[Data extract]
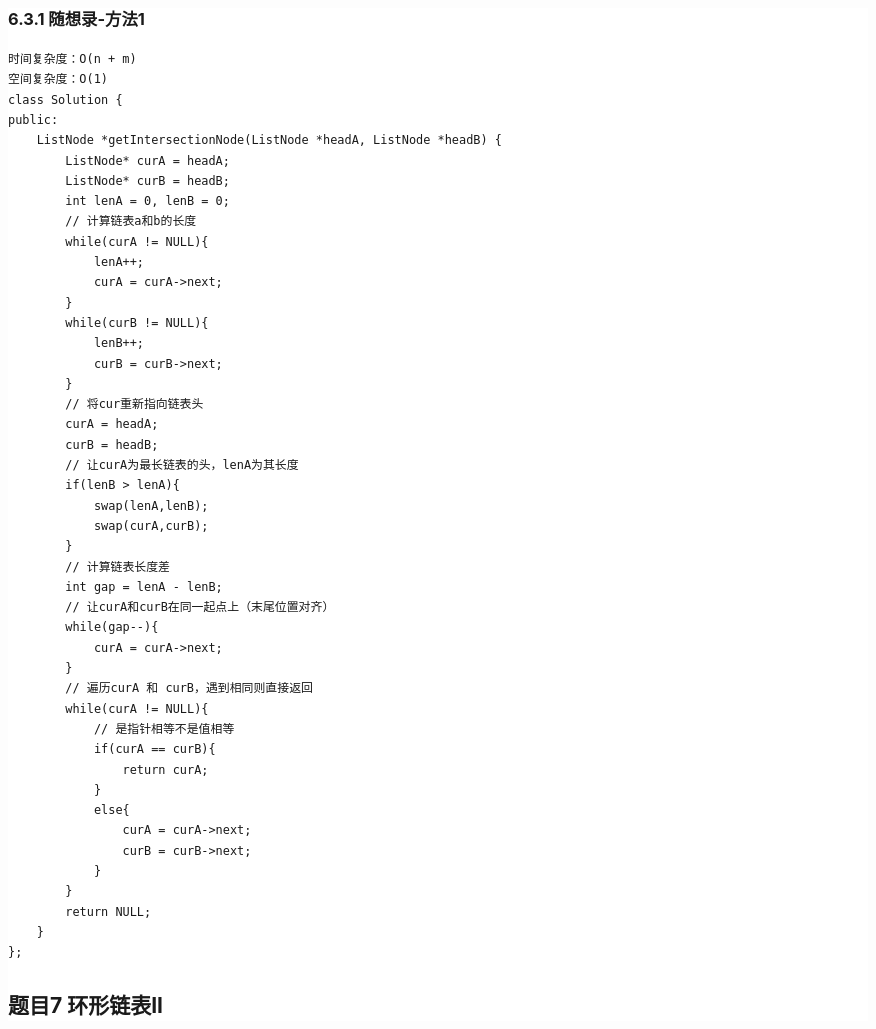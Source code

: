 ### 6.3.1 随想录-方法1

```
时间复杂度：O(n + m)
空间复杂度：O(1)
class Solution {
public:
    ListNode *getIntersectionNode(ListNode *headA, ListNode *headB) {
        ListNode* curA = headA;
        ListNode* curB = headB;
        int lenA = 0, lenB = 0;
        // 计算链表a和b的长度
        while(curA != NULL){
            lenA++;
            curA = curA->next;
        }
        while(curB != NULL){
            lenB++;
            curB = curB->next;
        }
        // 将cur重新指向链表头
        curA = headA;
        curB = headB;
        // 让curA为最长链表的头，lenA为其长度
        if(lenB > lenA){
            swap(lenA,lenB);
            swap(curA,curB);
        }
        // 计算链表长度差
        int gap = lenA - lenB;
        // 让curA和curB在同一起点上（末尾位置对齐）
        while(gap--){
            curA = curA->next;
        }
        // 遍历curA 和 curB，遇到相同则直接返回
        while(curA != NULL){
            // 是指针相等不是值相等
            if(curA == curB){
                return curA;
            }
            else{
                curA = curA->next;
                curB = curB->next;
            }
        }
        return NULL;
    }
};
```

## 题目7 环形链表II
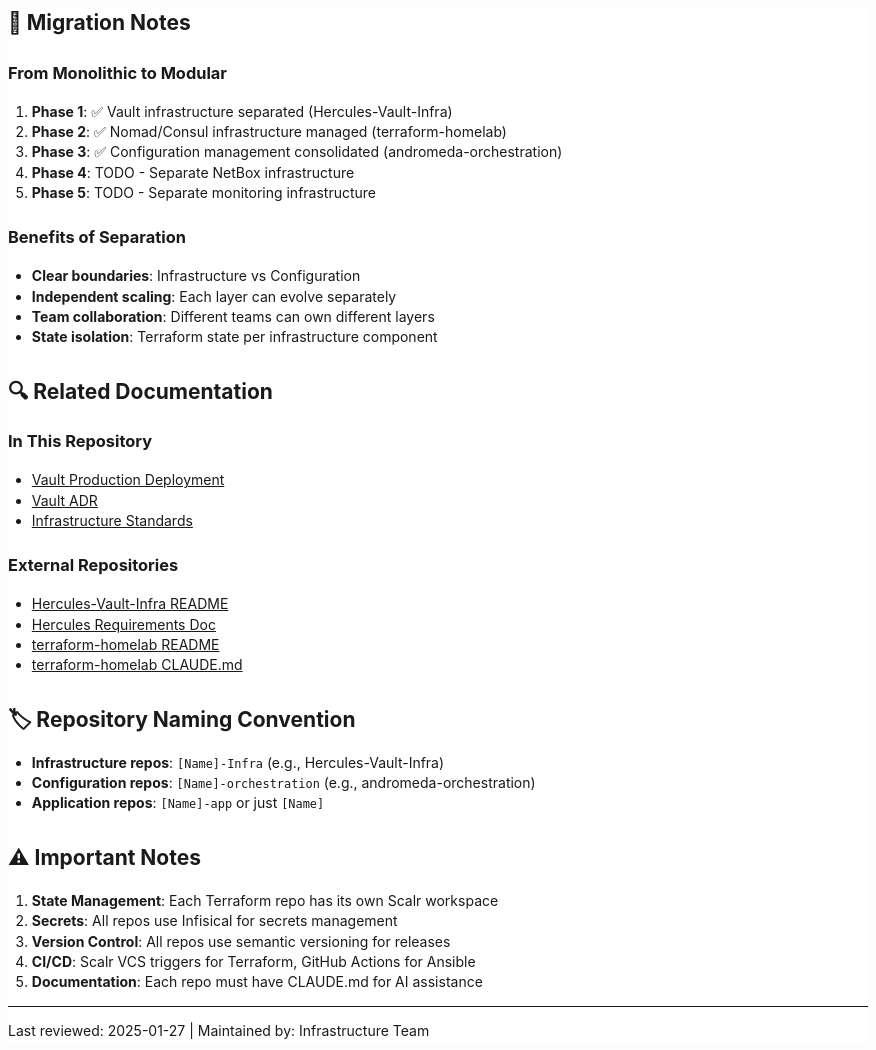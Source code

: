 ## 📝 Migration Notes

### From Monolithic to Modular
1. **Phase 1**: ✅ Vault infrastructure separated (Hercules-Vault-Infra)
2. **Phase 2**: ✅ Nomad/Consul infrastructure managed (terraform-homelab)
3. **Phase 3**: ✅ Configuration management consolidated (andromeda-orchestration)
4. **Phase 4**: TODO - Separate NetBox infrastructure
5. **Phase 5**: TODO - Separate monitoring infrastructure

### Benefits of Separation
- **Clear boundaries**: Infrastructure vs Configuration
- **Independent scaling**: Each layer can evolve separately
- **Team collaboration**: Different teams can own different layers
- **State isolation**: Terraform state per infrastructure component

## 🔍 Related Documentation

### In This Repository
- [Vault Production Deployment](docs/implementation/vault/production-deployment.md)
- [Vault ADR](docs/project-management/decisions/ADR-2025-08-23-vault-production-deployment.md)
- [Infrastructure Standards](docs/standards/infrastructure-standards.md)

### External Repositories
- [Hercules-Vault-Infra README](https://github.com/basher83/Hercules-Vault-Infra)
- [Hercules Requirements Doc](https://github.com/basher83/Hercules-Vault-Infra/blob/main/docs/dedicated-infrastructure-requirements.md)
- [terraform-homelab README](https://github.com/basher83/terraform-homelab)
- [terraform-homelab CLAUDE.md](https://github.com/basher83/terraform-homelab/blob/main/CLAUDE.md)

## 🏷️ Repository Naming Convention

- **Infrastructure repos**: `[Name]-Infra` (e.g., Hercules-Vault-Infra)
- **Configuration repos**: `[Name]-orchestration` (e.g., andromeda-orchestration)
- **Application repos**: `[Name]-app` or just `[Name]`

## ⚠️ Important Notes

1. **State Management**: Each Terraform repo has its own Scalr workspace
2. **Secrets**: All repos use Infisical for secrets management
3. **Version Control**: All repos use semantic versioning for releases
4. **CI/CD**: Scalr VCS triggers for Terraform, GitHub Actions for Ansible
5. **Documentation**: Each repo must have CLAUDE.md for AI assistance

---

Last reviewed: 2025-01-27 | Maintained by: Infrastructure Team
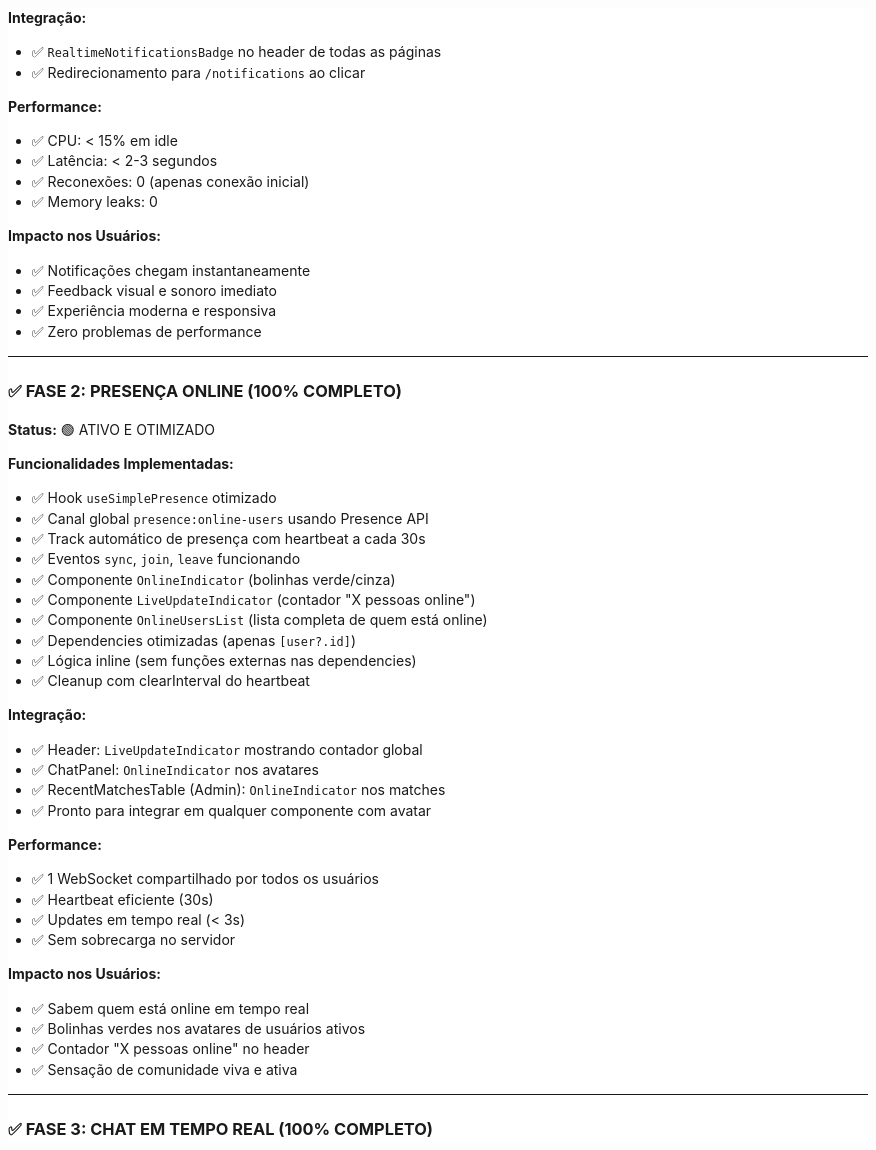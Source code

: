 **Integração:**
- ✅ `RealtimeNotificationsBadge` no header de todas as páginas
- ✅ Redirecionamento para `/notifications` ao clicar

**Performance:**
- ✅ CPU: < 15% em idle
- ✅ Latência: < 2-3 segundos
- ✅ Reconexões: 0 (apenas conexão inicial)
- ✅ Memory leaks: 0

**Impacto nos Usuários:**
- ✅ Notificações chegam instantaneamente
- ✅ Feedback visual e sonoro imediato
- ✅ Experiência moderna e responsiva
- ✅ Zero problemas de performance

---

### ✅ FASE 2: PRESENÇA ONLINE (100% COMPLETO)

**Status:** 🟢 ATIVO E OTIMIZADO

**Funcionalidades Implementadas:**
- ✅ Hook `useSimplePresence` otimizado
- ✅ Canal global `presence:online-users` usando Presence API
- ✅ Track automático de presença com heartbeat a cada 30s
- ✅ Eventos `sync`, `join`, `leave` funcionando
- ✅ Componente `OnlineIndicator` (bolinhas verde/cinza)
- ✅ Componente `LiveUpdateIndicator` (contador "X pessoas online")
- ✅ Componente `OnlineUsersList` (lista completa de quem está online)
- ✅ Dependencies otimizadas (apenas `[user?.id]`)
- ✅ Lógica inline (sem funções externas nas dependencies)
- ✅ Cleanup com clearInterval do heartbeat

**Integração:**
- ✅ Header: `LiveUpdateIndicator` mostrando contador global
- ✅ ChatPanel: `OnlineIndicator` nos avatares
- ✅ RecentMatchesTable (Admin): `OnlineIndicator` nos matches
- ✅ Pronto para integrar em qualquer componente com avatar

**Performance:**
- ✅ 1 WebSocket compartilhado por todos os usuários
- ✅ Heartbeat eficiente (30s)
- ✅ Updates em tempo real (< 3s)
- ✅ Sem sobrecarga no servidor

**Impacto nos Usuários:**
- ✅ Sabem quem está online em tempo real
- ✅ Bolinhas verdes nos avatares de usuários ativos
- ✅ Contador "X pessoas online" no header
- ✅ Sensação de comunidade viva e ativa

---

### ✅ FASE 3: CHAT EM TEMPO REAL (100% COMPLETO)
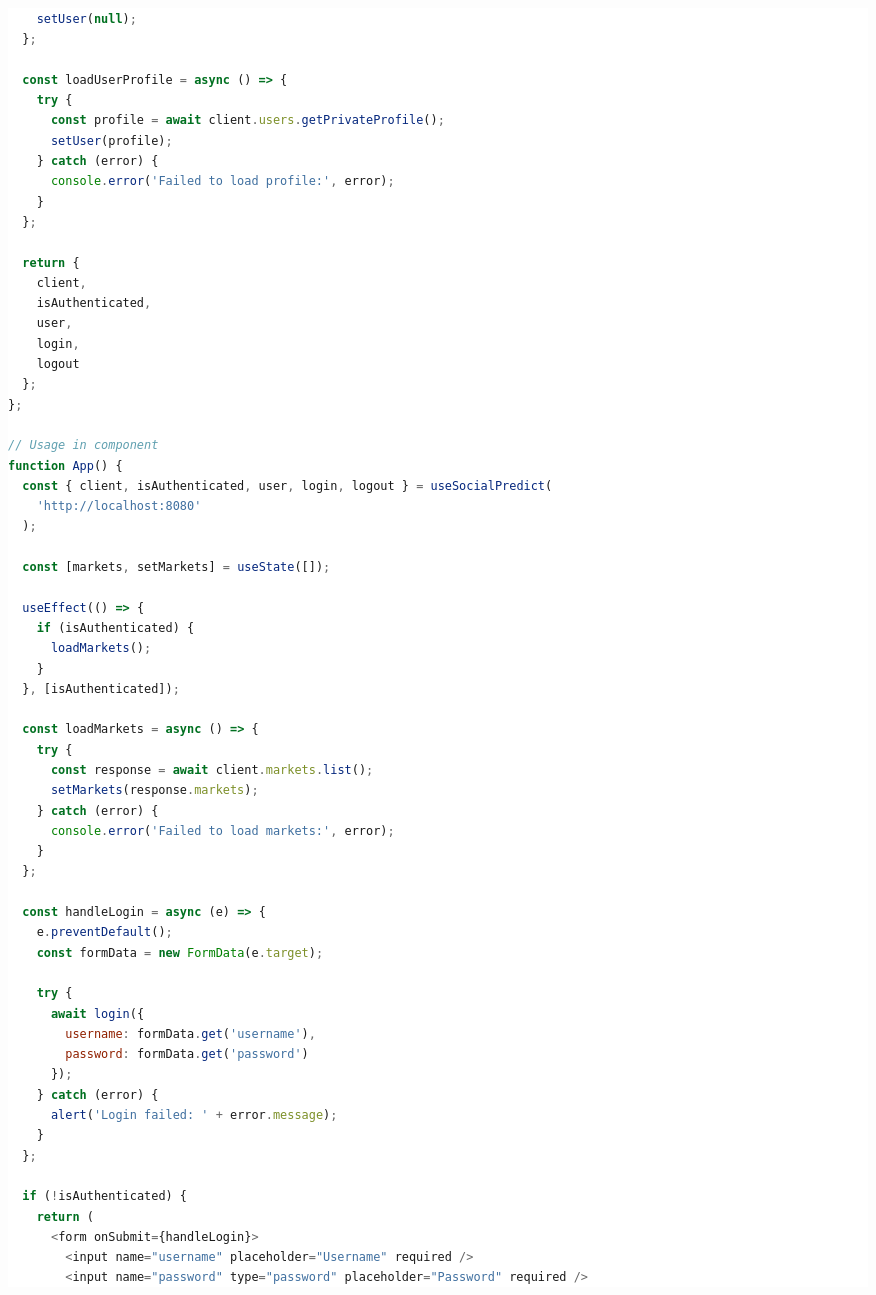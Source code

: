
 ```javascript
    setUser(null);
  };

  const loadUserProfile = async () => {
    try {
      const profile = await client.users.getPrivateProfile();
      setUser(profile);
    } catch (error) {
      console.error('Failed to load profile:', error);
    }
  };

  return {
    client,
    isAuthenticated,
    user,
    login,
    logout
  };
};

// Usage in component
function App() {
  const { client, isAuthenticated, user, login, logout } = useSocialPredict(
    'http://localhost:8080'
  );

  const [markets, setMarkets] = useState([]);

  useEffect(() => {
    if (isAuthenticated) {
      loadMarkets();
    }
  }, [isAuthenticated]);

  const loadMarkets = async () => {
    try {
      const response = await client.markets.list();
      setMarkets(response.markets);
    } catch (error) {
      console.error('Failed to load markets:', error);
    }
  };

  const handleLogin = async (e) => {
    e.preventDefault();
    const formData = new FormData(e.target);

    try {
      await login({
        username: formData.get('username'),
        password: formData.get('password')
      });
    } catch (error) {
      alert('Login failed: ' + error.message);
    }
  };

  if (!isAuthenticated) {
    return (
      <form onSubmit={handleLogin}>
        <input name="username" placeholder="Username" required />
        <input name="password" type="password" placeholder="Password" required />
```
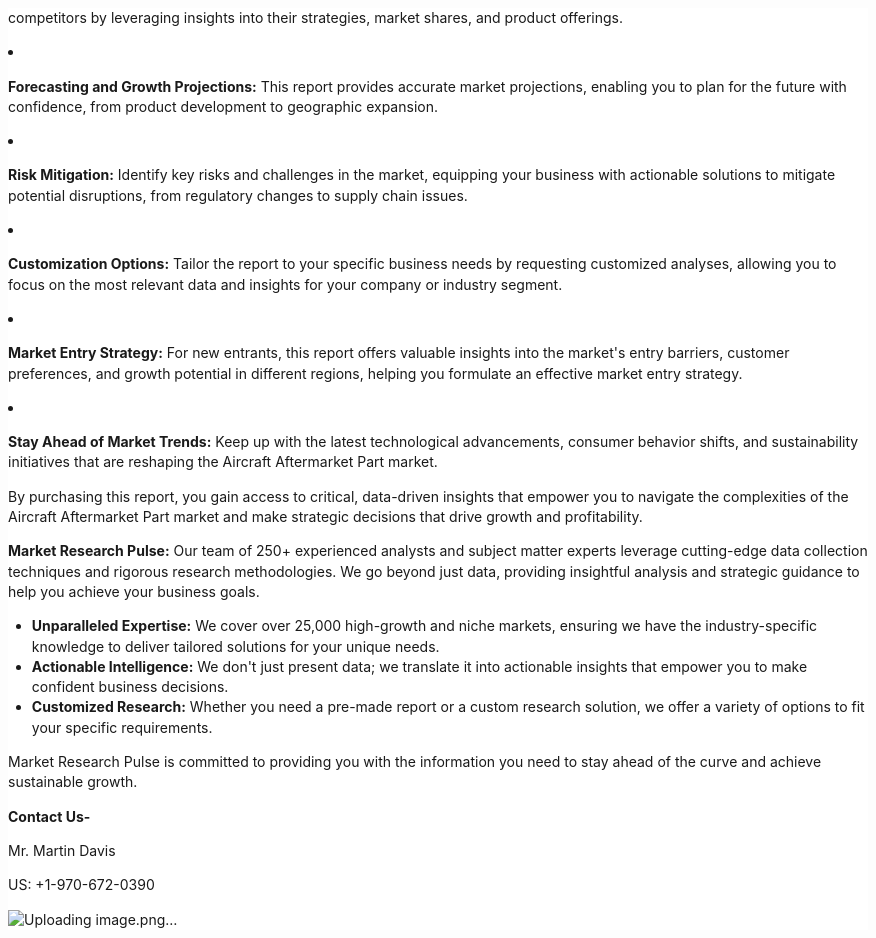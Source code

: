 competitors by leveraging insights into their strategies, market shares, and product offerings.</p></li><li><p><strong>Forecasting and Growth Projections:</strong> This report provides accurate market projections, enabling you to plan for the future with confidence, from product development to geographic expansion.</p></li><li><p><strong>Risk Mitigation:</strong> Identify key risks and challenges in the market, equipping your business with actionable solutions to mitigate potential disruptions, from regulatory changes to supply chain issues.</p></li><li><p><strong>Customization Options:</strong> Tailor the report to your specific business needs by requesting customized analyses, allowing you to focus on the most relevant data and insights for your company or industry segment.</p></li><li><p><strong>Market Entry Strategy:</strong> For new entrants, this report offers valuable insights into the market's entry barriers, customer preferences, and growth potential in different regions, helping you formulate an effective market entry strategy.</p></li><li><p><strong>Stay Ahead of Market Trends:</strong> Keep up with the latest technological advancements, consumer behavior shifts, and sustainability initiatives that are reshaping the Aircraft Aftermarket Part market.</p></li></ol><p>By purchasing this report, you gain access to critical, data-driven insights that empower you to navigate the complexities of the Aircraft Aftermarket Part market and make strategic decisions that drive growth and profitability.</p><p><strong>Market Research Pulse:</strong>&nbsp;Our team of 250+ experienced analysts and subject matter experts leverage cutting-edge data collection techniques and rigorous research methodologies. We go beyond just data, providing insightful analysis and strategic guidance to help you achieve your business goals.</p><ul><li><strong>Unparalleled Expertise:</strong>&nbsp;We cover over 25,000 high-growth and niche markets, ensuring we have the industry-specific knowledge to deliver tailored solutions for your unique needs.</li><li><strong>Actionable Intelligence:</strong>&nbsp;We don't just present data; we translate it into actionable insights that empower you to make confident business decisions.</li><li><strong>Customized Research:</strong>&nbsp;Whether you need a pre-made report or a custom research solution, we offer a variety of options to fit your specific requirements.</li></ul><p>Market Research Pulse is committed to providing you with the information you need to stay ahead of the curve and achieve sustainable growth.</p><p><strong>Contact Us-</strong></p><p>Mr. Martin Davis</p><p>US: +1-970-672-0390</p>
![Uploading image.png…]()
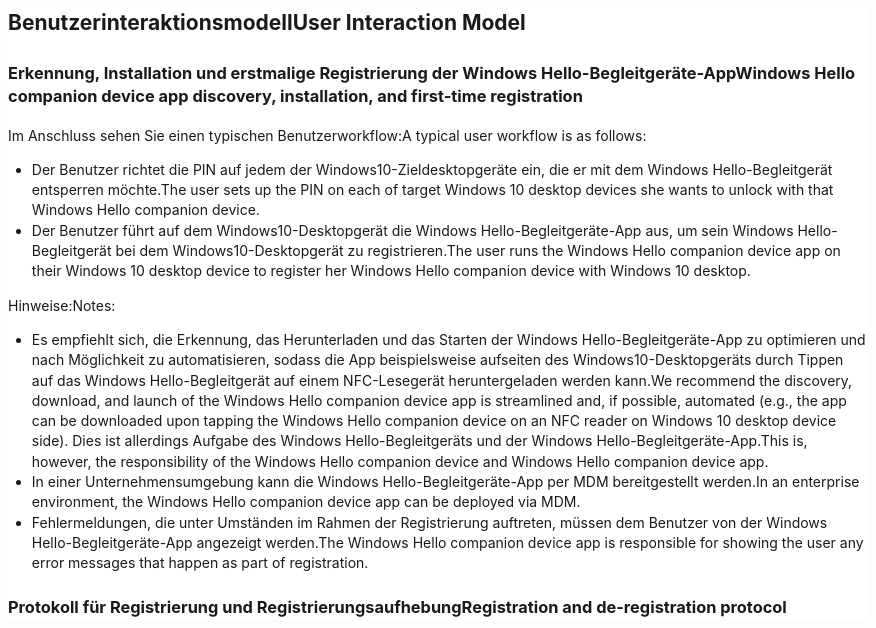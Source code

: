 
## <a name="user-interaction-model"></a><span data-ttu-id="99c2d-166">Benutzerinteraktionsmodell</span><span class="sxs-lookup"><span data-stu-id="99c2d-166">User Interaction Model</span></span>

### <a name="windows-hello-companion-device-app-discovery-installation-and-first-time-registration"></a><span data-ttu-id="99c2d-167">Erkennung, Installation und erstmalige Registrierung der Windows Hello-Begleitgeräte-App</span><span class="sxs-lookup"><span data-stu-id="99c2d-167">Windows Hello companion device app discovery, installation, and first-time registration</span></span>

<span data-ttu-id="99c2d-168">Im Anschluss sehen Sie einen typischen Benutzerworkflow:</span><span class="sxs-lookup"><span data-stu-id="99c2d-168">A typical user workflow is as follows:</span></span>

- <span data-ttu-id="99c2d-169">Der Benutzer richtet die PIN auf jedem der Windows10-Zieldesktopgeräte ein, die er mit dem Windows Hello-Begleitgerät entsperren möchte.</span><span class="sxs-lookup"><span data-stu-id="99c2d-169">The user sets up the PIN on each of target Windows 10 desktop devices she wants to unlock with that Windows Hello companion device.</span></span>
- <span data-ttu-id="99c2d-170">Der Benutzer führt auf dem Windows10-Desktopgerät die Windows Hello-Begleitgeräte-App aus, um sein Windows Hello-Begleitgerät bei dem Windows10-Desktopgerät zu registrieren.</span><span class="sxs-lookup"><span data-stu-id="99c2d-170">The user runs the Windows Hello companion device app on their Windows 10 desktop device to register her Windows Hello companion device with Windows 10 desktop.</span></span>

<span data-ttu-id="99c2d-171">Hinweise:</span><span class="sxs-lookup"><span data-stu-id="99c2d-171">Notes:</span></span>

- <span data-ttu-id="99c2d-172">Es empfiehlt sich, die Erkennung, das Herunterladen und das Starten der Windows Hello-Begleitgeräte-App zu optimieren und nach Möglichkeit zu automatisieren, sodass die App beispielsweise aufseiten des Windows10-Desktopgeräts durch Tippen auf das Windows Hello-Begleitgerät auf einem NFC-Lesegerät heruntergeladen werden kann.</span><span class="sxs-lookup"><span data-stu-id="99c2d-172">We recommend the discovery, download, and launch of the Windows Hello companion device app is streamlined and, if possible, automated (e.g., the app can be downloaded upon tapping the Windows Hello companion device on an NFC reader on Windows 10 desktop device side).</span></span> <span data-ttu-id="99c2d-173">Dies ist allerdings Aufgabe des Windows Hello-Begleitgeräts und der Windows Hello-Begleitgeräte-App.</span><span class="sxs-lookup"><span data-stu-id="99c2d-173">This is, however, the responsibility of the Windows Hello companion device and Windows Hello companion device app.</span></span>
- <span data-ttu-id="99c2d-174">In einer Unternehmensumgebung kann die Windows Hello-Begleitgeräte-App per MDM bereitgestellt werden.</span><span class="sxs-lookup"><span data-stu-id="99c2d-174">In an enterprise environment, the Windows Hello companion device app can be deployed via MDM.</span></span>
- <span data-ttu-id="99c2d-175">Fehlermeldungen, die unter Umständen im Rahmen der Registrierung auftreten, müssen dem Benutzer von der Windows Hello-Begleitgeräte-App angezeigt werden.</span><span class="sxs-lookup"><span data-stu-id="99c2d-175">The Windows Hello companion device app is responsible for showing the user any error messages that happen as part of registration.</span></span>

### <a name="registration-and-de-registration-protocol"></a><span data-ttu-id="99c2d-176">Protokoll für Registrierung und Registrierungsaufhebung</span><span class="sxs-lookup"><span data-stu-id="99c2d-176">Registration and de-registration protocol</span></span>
[/Data extract]
**Exercise requirements:** Output, from the data above, the lines from the line with "## 🔍 Related Documentation" to the line with "### External Repositories" exactly as they stand, both ends included and nothing else.

**Your solution:**
## 🔍 Related Documentation

### In This Repository
- [Vault Production Deployment](docs/implementation/vault/production-deployment.md)
- [Vault ADR](docs/project-management/decisions/ADR-2025-08-23-vault-production-deployment.md)
- [Infrastructure Standards](docs/standards/infrastructure-standards.md)

### External Repositories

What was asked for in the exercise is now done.